Our key takeaway: Company disclosure on workers’ rights—both for their own employees and for supply chain workers—is improving. This reflects a positive step towards more effective identification and management of human rights risks. That said, the Workforce Disclosure Initiative’s annual company survey reports that increased disclosure is not always matched by improved practices to identify and remedy adverse impacts. Building better channels for worker voice, understanding supply chains, assessing the effectiveness of remedy mechanisms and collecting data on workforce inequality are all key components to strengthen companies’ approach.
The Workforce Disclosure Initiative (WDI) published Workforce Disclosure in 2021: Trends and Insights (April 2022). The report shares the results of WDI’s annual survey of “companies’ workforce practices on a broad range of key issues,” including topics like wage levels, health and safety, workers’ rights, and training and development. This year, the survey covered 173 companies across 11 sectors in 25 countries, and covering over 11 million workers across own operations and the supply chain.
- Companies are taking a “top-down approach to workforce management” and missing worker voice, including in the supply chain: WDI found that many companies are not taking into account their workers’ perspectives when assessing workforce practices. While effective senior-level governance is key to manage workers’ rights, it is “not sufficient. Senior leadership has a distinct perspective that often doesn’t reflect the reality of workers’ everyday experiences throughout the organisation. Direct input from workers is, therefore, essential for good governance.” However, the survey shows that many companies are not taking this importance step. For instance, “two thirds of companies that reported using some form of workforce surveillance didn’t explain how workers are involved in the design and implementation of these measures.” In addition, of the 95 percent of companies who report that they have a process for worker engagement, only 68 percent could provide an example of how workers have influenced the company’s decision-making in practice. Per WDI, “[t]his suggests that either companies aren’t tracking the outcome of actions on worker input or aren’t using these mechanisms to enable workers to have a genuine influence on company practice.” This extends to the supply chain, where many companies are asking suppliers to adhere to their human rights commitments, but often are not turning the lens on their own purchasing practices and the way that these may adversely impact workers’ rights in the supply chain.
- Companies increasingly know how to identify risks to human rights, but struggle to address them: WDI reports that “[c]ompanies are increasingly providing data on how they’re tackling salient human rights issues. 67 per cent of companies provided this data in 2020, increasing to 85 per cent in 2021.” However, there are gaps when looking at the details of remedy: 47 percent of companies disclosed the number of grievances they received from workers, and 36 percent share the number of grievances resolved. This is concerning, as “[i]nformation on risks is most useful when it’s used to identify and respond to actual instances of poor treatment and rights abuses of workers. Failing to collect data on remedy prevents organisations from tracking where risks are manifesting into concrete harms and whether their approaches are effective.” Even where companies do have remedy mechanisms in place, many are not tracking or reporting on the effectiveness of these mechanisms to address negative impacts on workers’ rights.

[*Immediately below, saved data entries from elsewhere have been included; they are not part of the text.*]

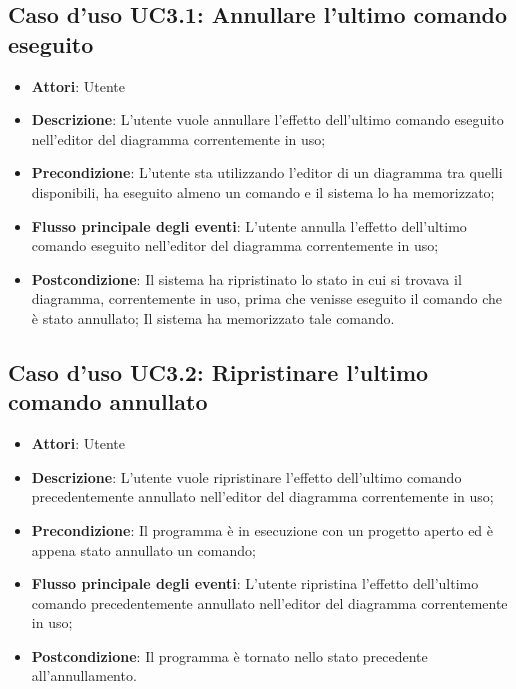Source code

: \documentclass[../AnalisiDeiRequisiti.tex]{subfiles}
\begin{document}
					\subsection{Caso d'uso UC3.1: Annullare l'ultimo comando eseguito}
					\begin{itemize}
						\item \textbf{Attori}: Utente
						\item \textbf{Descrizione}: L'utente vuole annullare l'effetto dell'ultimo comando eseguito nell'editor del diagramma correntemente in uso;
						\item \textbf{Precondizione}: L'utente sta utilizzando l'editor di un diagramma tra quelli disponibili, ha eseguito almeno un comando e il sistema lo ha memorizzato;
						\item \textbf{Flusso principale degli eventi}: L'utente annulla l'effetto dell'ultimo comando eseguito nell'editor del diagramma correntemente in uso;
						\item \textbf{Postcondizione}: Il sistema ha ripristinato lo stato in cui si trovava il diagramma, correntemente in uso, prima che venisse eseguito il comando che è stato annullato; Il sistema ha memorizzato tale comando.
					\end{itemize}
					\subsection{Caso d'uso UC3.2: Ripristinare l'ultimo comando annullato}
					\begin{itemize}
						\item \textbf{Attori}: Utente
						\item \textbf{Descrizione}: L'utente vuole ripristinare l'effetto dell'ultimo comando precedentemente annullato nell'editor del diagramma correntemente in uso;
						\item \textbf{Precondizione}: Il programma è in esecuzione con un progetto aperto ed è appena stato annullato un comando;
						\item \textbf{Flusso principale degli eventi}: L'utente ripristina l'effetto dell'ultimo comando precedentemente annullato nell'editor del diagramma correntemente in uso;
						\item \textbf{Postcondizione}: Il programma è tornato nello stato precedente all'annullamento.
					\end{itemize}
\end{document}
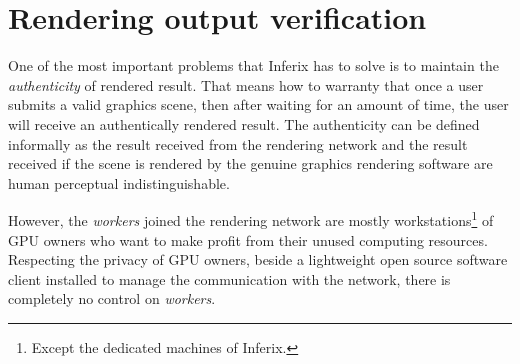 \section[Rendering output verification]{Rendering output verification}\label{sec:output_verification}
One of the most important problems that Inferix has to solve is to maintain the \emph{authenticity} of rendered result. That means how to warranty that once a user submits a valid graphics scene, then after waiting for an amount of time, the user will receive an authentically rendered result. The authenticity can be defined informally as the result received from the rendering network and the result received if the scene is rendered by the genuine graphics rendering software are human perceptual indistinguishable.

However, the \emph{workers} joined the rendering network are mostly workstations\footnote{Except the dedicated machines of Inferix.} of GPU owners who want to make profit from their unused computing resources. Respecting the privacy of GPU owners, beside a lightweight open source software client installed to manage the communication with the network, there is completely no control on \emph{workers}.





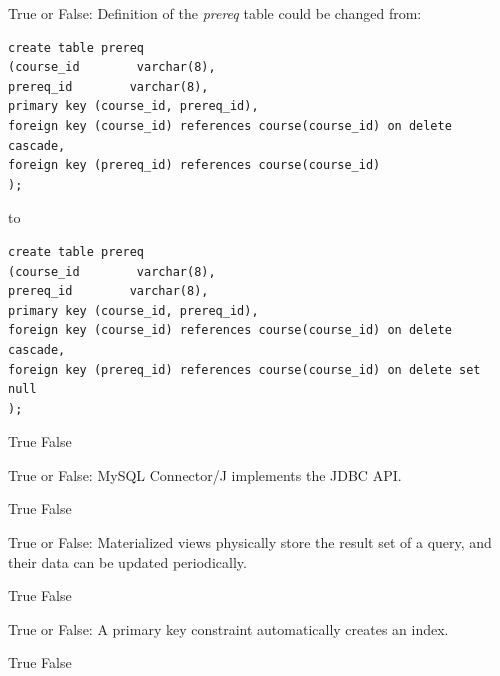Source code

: \documentclass[12pt]{exam}
\begin{document}
\begin{questions}
\begin{minipage}{\linewidth}
\question[2]
True or False: Definition of the \textit{prereq} table could be changed from: \par\vspace{0.5em}
\begin{verbatim}
create table prereq
(course_id        varchar(8), 
prereq_id        varchar(8),
primary key (course_id, prereq_id),
foreign key (course_id) references course(course_id) on delete cascade,
foreign key (prereq_id) references course(course_id)
);
\end{verbatim}
to\par\vspace{0.5em}
\begin{verbatim}
create table prereq
(course_id        varchar(8), 
prereq_id        varchar(8),
primary key (course_id, prereq_id),
foreign key (course_id) references course(course_id) on delete cascade,
foreign key (prereq_id) references course(course_id) on delete set null
);
\end{verbatim}
\begin{checkboxes}
    \choice True
    \CorrectChoice False
\end{checkboxes}
\end{minipage}\vspace{1em}

\begin{minipage}{\linewidth}
\question[2]
True or False: MySQL Connector/J implements the JDBC API.\par\vspace{0.5em}
\begin{checkboxes}
    \CorrectChoice True
    \choice False
\end{checkboxes}
\end{minipage}\vspace{1em}

\begin{minipage}{\linewidth}
\question[2]
True or False: Materialized views physically store the result set of a query, and their data can be updated periodically.\par\vspace{0.5em}
\begin{checkboxes}
    \CorrectChoice True
    \choice False
\end{checkboxes}
\end{minipage}\vspace{1em}

\begin{minipage}{\linewidth}
\question[2]
True or False: A primary key constraint automatically creates an index.\par\vspace{0.5em}
\begin{checkboxes}
    \CorrectChoice True
    \choice False
\end{checkboxes}
\end{minipage}\vspace{1em}


\end{questions}
\end{document}
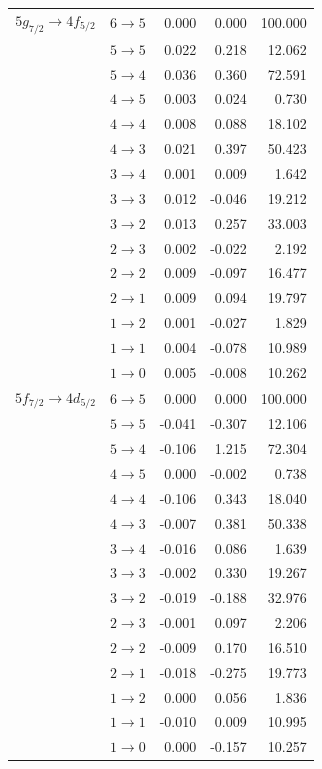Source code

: \begin{table}[b]
\begin{tiny}
\begin{tabular}{cc|rrr}
$5g_{7/2} \rightarrow 4f_{5/2}$  &  $6 \rightarrow 5$  &  0.000  &  0.000  &  100.000\\
&  $5 \rightarrow 5$  &  0.022  &  0.218  &  12.062\\
&  $5 \rightarrow 4$  &  0.036  &  0.360  &  72.591\\
&  $4 \rightarrow 5$  &  0.003  &  0.024  &  0.730\\
&  $4 \rightarrow 4$  &  0.008  &  0.088  &  18.102\\
&  $4 \rightarrow 3$  &  0.021  &  0.397  &  50.423\\
&  $3 \rightarrow 4$  &  0.001  &  0.009  &  1.642\\
&  $3 \rightarrow 3$  &  0.012  &  -0.046  &  19.212\\
&  $3 \rightarrow 2$  &  0.013  &  0.257  &  33.003\\
&  $2 \rightarrow 3$  &  0.002  &  -0.022  &  2.192\\
&  $2 \rightarrow 2$  &  0.009  &  -0.097  &  16.477\\
&  $2 \rightarrow 1$  &  0.009  &  0.094  &  19.797\\
&  $1 \rightarrow 2$  &  0.001  &  -0.027  &  1.829\\
&  $1 \rightarrow 1$  &  0.004  &  -0.078  &  10.989\\
&  $1 \rightarrow 0$  &  0.005  &  -0.008  &  10.262\\[7pt]

$5f_{7/2} \rightarrow 4d_{5/2}$  &  $6 \rightarrow 5$  &  0.000  &  0.000  &  100.000\\
&  $5 \rightarrow 5$  &  -0.041  &  -0.307  &  12.106\\
&  $5 \rightarrow 4$  &  -0.106  &  1.215  &  72.304\\
&  $4 \rightarrow 5$  &  0.000  &  -0.002  &  0.738\\
&  $4 \rightarrow 4$  &  -0.106  &  0.343  &  18.040\\
&  $4 \rightarrow 3$  &  -0.007  &  0.381  &  50.338\\
&  $3 \rightarrow 4$  &  -0.016  &  0.086  &  1.639\\
&  $3 \rightarrow 3$  &  -0.002  &  0.330  &  19.267\\
&  $3 \rightarrow 2$  &  -0.019  &  -0.188  &  32.976\\
&  $2 \rightarrow 3$  &  -0.001  &  0.097  &  2.206\\
&  $2 \rightarrow 2$  &  -0.009  &  0.170  &  16.510\\
&  $2 \rightarrow 1$  &  -0.018  &  -0.275  &  19.773\\
&  $1 \rightarrow 2$  &  0.000  &  0.056  &  1.836\\
&  $1 \rightarrow 1$  &  -0.010  &  0.009  &  10.995\\
&  $1 \rightarrow 0$  &  0.000  &  -0.157  &  10.257\\[7pt]


\end{tabular}
\end{tiny}
\end{table}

- Companies don’t have the data they need to address inequality in their workforce: Companies lack an understanding of the particular risks faced by workers without permanent employment: “Despite making an increasing proportion of the workforce, contingent workers face often severe inequalities compared to their permanently secured counterparts.” WDI found that only 43 percent of companies even reported the number of employees on contingent contracts, compared to the number of full employees. Further, although 73 percent of companies indicated that they pay a living wage in their operations, WDI’s analysis finds that this may be a lower figure in practice, as many companies continue to refer to legal minimum wages when reporting on the process to identify living wage levels.